House Speaker Nancy Pelosi and Treasury Secretary Steven Mnuchin will pick up discussions of a stimulus package again Thursday with time running ever shorter for a deal before the election and President Donald Trump seeking to blame Democrats for any failure.

“We’ve made progress in this regard. But we’re still not there -- but we can be,” Pelosi said on MSNBC Thursday morning. She said that she would speak again with Mnuchin Thursday and that the two sides will be “pretty soon ready to put pen to paper” on the text for a bill.

Senate Republicans remain the ultimate roadblock to enacting a roughly $2 trillion deal being negotiated by Pelosi and Mnuchin. Senate Majority Leader Mitch McConnell has made no promises on when the Senate might take up any compromise agreement, and some senior GOP lawmakers expressed skepticism whether the chamber would vote on one even after the election.

Funding for state and local governments, a key issue of dividing Democrats and Republicans going back to the summer, was singled out by both sides as a remaining stumbling block. Trump and his allies have characterized large-scale aid to local authorities as an effort to bail out poorly run, Democratic states.

Trump made that charge again in a tweet Wednesday. He also said, “Just don’t see any way Nancy Pelosi and Cryin’ Chuck Schumer will be willing to do what is right for our great American workers, or our wonderful USA itself, on Stimulus.”

White House Chief of Staff Mark Meadows earlier Wednesday complained that it’s the administration that’s “advancing this negotiation further and further to Nancy Pelosi’s side of the ledger.” The speaker has made only “small” concessions, he said on Fox News.

Senate Democratic leader Chuck Schumer on Wednesday put the onus on Republicans for the lack of an agreement, highlighting reports that McConnell had advised the White House to avoid a pre-Nov. 3 deal, given the likelihood of division among Republicans on any vote in the Senate. “Ask the American people. They know who to blame,” Schumer said.

GOP Senators, meanwhile, raised concerns about both the size of the deal under negotiation -- $1.9 trillion, according to Meadows -- and policy issues in the language.

GOP Opposition
Senator John Cornyn of Texas said, “Part of the message from Senate Republicans is: we need to have a discussion about the substance” of policy measures. Republican senators’ concerns include lack of language to prevent government funding for abortions.

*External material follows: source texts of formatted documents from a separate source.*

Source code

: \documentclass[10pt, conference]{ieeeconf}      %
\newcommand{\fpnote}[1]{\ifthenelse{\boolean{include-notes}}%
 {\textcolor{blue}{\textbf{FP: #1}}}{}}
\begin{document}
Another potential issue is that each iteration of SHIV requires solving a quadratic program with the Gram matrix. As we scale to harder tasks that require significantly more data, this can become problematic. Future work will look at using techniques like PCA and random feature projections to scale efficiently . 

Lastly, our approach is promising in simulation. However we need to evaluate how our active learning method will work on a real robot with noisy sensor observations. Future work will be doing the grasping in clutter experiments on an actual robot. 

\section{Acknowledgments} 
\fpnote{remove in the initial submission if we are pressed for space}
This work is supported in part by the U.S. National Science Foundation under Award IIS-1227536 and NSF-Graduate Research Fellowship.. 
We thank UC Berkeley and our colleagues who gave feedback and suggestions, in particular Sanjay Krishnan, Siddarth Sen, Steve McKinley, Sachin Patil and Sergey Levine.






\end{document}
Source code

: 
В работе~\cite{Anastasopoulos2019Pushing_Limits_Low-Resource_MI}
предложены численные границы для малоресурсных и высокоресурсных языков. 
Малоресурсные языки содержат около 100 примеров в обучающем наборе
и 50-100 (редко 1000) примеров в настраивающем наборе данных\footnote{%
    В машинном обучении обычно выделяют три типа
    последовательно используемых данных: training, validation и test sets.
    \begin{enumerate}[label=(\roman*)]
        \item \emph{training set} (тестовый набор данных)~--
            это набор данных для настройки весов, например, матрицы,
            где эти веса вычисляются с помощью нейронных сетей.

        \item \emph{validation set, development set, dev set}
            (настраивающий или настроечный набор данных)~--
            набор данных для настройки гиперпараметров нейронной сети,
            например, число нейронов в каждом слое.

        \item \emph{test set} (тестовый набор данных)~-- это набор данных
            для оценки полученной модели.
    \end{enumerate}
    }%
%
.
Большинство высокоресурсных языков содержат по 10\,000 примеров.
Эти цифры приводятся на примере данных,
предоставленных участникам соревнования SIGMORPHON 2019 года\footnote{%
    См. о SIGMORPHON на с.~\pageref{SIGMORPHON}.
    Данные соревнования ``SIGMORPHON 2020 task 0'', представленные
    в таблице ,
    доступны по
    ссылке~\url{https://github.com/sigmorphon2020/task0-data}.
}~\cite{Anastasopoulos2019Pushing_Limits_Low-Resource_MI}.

GOP members also expressed skepticism about a post Nov. 3 vote on a stimulus deal. Pelosi had floated such a possibility Wednesday, and White House economic adviser Larry Kudlow said the economy and markets would still benefit from the announcement of a deal between the administration and the House in the next two weeks.

Missouri Republican Roy Blunt, a member of McConnell’s leadership team, said, “If we’re going to do it this year, I think it’s now or never.” Republican vote counters in the Senate won’t have the 13 votes needed to pass a stimulus package as large as Pelosi is seeking, according to John Thune, the party’s No. 2 leader in the Senate.

Republican Senator Chuck Grassley of Iowa told reporters, “It’s pretty hard to predict because I think that what happens in the presidential election will determine that more than anything we know right now.”

Meadows said, “The president’s willing to lean into this” with Republican senators if a deal is reached. But he, too, said he doubted chances of passage were better after the election.

Meadows said on Fox Business that the “biggest issue remains state and local assistance.” While the administration estimates that those authorities have lost $250 billion to $275 billion in revenue thanks to the coronavirus crisis, Pelosi is seeking aid of “about twice that number,” or closer to $500 billion, he said.

Pelosi’s spokesman Drew Hammill also highlighted, in a Wednesday tweet, that “work needs to be done to ensure that schools are the safest places in America for children to learn.”

-With assistance from Laura Litvan.
This article was provided by Bloomberg News.